- From: Daniel Dardailler <danield@w3.org>
- Date: Thu, 11 Jun 1998 15:27:49 +0200
- To: Wendy A Chisholm <chisholm@trace.wisc.edu>
- cc: w3c-wai-gl@w3.org
> c. if we are asking authors to solve a problem that should be > handled by ATs or UAs I agree for UA: we should avoid markup guidelines that can be implemented by UA, like "put your link on separated line". I know it's not ideal, since some screen reader will get screwed, but it's part of my model of what W3C should normalize vs. what the WAI can work on in addition to the normalization process. For AT, it's a different problem.

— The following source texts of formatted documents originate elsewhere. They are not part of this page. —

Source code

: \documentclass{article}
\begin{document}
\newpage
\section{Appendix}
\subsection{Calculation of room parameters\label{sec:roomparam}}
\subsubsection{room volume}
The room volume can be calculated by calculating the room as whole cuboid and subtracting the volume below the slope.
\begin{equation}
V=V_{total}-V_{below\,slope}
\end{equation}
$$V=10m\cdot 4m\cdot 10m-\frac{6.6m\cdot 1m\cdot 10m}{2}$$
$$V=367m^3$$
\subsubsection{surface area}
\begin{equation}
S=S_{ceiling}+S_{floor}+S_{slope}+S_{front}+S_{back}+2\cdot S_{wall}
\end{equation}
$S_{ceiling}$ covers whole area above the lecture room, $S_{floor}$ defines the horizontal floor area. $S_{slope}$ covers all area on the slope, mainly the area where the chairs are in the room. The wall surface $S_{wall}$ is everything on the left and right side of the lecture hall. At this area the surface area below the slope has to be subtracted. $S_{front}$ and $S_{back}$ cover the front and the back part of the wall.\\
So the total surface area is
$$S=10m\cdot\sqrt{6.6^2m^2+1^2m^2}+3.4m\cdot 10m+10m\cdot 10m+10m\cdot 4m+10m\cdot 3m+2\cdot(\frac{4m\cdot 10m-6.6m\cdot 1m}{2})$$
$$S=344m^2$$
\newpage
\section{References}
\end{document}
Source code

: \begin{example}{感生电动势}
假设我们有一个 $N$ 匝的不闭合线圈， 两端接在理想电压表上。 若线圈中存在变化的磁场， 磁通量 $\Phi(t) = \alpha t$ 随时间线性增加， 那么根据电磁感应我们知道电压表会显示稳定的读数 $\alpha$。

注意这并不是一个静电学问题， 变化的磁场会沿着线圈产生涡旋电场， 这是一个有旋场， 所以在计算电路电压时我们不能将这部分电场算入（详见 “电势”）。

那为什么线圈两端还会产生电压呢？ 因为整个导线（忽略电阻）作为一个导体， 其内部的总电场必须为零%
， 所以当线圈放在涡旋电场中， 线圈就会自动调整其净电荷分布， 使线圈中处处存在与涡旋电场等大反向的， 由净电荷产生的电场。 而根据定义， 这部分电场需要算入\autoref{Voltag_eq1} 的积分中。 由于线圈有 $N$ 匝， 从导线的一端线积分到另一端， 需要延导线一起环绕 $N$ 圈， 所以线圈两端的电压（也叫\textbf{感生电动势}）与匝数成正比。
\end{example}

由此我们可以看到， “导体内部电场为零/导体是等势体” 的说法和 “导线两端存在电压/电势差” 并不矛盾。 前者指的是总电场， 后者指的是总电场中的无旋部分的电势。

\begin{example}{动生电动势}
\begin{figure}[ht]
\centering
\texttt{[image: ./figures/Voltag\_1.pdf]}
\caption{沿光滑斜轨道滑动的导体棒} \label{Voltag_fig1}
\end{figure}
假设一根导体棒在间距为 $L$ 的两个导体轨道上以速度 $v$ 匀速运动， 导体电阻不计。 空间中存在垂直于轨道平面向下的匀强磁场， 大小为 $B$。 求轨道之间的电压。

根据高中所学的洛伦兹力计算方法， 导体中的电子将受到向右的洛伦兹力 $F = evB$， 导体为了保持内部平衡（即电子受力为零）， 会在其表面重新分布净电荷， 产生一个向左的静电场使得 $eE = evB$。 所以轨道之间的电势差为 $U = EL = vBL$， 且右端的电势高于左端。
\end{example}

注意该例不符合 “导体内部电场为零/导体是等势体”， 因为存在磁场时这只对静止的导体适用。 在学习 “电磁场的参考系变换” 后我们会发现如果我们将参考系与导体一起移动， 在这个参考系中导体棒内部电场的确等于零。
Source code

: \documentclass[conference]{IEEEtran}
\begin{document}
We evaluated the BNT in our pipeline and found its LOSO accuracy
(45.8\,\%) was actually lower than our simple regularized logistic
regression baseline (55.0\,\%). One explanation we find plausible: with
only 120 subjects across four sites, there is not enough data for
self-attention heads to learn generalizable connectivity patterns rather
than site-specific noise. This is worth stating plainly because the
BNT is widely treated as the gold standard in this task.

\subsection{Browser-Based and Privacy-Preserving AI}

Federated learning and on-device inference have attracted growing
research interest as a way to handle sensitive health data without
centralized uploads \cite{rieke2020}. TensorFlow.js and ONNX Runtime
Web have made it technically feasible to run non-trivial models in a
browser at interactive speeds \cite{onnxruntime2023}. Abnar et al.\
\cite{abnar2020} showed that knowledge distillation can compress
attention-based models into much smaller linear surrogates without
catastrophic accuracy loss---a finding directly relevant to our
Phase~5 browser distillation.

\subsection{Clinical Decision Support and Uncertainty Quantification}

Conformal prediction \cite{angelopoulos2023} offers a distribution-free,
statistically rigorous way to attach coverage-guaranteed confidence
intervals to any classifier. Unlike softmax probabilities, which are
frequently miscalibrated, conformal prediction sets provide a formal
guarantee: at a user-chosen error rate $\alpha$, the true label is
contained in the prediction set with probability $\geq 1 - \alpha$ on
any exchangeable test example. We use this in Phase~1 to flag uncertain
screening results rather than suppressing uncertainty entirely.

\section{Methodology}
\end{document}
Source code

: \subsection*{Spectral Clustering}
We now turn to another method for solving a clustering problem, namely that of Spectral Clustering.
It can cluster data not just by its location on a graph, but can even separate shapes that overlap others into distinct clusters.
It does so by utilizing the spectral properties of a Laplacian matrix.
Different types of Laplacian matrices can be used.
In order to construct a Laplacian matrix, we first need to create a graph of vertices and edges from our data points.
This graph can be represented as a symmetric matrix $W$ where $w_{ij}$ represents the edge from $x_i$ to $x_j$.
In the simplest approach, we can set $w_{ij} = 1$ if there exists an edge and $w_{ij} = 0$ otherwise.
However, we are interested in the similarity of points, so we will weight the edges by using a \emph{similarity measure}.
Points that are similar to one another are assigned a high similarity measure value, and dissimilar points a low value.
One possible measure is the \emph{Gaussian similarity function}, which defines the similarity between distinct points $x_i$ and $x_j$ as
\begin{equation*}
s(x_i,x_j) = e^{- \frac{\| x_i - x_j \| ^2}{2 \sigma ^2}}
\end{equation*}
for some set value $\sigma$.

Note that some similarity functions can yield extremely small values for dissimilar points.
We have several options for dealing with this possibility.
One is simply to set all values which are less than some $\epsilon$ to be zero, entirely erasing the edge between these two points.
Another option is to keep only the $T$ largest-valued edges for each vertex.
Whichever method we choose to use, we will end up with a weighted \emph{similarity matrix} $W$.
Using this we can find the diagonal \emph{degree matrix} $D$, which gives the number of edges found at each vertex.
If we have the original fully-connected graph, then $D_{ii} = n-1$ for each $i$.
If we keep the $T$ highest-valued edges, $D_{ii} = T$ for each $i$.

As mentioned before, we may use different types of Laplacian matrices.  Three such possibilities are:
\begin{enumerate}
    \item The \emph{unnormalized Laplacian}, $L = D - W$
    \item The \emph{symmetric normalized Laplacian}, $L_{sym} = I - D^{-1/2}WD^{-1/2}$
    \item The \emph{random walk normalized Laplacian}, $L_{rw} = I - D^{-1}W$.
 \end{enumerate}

GL is the main input for AT, so I don't see anything dropped from GL into AT. GL is really about what goes *in* the markup file, whoever (page author) or whatever (AT) has generated it. > we have made an initial pass through the guidelines called, "deconstructing > the guidelines." you can see what we've done at > http://trace.ie.wisc.edu/wai/analysis/ Very nice document. I wish we could all get in a room and go over it in a couple of days and be done with this work :-) > 2. Do we want to continue to recommend or require changes that place > burden on authors when it is an AT or UA problem, assuming ATs or UAs will > solve the problem in the future? If we continue to include guidelines that > are particular to a single point in time or for a particular browser/AT > combination, then the guidelines are not timeless and will require frequent > updating (with each new release of a new ua/at). In other words, this > version might already be antiquated by the time it has passed through the > whole w3c process. Exactly my point: let's concentrate on things that we know or believe are not going to be deprecated anytime soon: use structure appropriately, provide textual version of image/video/audio; let's make sure all pages can be _serialized_ and still make sense when read and navigated in that form.